## Work item
Could you filter the data below down to the lines that hold the word "multiple"?

## Given entries
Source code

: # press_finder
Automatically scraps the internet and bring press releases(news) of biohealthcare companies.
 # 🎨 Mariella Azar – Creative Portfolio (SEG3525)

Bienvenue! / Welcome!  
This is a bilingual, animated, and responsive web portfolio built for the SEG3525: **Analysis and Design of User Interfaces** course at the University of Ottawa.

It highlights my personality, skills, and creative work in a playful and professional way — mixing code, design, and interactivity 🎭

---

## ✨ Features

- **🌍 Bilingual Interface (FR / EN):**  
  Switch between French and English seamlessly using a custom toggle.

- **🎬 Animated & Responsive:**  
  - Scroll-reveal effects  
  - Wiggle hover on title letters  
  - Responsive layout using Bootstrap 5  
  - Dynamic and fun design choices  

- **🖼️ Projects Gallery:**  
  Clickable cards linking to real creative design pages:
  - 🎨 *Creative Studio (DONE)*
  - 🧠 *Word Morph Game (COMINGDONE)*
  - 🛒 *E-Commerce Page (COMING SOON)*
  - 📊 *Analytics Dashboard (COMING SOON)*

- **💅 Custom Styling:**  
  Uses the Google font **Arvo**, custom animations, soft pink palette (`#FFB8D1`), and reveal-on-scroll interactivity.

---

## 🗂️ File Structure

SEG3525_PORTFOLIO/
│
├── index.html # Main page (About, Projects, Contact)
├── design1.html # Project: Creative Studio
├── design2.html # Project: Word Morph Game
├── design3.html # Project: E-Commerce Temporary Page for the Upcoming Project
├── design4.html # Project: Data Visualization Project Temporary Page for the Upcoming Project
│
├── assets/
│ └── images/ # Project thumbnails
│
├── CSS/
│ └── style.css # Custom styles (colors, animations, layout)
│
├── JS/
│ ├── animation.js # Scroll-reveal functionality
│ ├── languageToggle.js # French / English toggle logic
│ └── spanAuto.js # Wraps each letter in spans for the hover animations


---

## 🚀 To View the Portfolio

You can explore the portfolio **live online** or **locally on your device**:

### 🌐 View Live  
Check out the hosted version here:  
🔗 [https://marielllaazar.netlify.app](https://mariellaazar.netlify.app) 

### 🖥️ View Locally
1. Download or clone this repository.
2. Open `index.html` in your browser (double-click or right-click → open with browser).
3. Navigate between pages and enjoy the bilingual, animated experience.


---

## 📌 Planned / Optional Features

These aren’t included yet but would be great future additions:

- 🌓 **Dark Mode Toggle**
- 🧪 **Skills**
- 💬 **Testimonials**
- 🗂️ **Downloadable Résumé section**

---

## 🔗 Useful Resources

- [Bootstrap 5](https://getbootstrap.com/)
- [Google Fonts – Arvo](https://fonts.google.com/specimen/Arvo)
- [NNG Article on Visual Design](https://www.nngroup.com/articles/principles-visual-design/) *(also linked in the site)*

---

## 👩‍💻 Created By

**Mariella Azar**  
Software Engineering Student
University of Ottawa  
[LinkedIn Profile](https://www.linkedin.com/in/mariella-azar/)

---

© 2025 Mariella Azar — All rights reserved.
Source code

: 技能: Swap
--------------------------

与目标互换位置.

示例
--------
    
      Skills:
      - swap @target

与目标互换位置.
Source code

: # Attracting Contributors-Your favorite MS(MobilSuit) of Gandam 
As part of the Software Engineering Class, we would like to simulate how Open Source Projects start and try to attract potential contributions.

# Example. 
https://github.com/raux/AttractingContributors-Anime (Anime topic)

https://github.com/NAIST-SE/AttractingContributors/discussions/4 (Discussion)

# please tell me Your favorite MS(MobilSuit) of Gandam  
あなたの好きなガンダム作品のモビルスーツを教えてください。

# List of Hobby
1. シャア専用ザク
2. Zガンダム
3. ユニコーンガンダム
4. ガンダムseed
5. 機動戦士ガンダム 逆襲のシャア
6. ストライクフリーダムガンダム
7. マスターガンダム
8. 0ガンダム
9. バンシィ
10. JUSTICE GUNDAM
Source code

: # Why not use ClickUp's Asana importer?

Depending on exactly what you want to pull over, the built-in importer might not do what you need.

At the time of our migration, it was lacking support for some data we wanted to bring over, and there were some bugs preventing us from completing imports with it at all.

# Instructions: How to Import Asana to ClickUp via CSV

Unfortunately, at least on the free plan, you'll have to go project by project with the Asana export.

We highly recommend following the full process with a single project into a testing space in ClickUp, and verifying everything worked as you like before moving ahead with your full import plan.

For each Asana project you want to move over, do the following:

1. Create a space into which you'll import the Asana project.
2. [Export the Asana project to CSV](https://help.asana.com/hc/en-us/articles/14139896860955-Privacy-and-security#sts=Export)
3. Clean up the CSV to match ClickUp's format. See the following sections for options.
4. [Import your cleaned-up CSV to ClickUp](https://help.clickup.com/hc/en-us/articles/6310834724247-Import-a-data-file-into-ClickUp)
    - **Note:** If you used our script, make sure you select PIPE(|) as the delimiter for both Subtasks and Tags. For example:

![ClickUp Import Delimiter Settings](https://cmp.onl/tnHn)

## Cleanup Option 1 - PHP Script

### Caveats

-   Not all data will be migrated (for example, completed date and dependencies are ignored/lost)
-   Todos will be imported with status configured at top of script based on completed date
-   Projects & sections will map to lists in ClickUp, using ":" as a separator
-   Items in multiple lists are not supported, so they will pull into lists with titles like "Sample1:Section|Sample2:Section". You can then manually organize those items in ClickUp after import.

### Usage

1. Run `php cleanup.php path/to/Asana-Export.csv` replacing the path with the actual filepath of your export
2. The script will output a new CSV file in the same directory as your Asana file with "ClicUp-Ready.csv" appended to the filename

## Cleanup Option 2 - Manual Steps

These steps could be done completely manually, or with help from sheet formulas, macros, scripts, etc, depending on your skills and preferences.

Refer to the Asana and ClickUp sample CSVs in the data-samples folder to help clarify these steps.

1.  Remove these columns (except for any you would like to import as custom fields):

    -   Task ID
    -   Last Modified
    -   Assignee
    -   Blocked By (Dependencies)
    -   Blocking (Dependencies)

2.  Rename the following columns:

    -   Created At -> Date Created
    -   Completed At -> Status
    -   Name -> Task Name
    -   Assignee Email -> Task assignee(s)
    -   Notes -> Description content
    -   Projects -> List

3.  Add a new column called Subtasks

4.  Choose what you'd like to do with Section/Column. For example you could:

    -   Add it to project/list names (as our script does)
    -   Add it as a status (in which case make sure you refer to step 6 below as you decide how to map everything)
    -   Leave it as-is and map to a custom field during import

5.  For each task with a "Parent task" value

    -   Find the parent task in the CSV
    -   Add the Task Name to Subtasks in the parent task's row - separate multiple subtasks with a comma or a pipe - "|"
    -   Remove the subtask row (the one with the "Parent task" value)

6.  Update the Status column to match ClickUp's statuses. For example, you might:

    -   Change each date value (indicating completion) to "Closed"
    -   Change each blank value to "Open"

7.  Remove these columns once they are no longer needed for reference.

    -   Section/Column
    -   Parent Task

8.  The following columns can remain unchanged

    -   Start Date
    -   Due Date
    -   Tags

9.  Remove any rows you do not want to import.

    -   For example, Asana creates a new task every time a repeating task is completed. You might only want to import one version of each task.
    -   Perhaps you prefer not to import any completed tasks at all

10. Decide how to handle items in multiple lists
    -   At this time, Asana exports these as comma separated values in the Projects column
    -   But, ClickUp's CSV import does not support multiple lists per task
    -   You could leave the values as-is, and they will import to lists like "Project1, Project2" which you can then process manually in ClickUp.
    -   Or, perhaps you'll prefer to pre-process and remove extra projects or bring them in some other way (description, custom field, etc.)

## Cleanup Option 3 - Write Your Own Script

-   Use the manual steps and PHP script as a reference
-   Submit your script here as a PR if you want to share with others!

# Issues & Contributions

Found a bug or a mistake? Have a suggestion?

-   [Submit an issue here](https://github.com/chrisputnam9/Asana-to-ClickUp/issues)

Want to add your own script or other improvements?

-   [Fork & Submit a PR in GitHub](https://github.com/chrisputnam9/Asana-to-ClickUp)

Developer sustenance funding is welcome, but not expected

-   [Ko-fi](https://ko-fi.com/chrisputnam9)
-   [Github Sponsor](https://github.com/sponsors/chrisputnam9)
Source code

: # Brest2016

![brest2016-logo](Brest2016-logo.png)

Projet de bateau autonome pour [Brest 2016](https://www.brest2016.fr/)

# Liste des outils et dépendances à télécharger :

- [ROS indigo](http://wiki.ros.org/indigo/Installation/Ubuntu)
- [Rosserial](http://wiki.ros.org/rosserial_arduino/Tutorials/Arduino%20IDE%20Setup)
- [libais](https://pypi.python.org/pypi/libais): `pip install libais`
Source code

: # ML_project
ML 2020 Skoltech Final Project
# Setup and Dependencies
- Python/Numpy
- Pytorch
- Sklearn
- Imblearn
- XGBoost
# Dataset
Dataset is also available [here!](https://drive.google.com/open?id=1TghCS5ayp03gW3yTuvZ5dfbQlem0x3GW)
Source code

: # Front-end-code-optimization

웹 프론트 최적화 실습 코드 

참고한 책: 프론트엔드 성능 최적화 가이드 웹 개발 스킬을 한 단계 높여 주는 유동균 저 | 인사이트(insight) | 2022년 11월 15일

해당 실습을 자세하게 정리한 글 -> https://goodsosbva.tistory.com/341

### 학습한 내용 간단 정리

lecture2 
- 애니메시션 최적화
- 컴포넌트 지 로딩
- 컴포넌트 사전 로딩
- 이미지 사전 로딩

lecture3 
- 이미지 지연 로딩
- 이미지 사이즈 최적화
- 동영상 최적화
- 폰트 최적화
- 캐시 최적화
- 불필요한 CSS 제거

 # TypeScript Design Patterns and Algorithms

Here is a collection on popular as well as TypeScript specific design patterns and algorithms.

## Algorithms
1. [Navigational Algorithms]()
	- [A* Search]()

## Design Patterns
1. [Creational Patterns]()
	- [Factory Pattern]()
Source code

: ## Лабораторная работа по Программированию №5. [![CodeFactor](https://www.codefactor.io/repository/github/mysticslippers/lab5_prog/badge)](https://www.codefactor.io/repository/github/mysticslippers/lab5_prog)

## Result below
-   Items in multiple lists are not supported, so they will pull into lists with titles like "Sample1:Section|Sample2:Section". You can then manually organize those items in ClickUp after import.
    -   Add the Task Name to Subtasks in the parent task's row - separate multiple subtasks with a comma or a pipe - "|"
10. Decide how to handle items in multiple lists
    -   But, ClickUp's CSV import does not support multiple lists per task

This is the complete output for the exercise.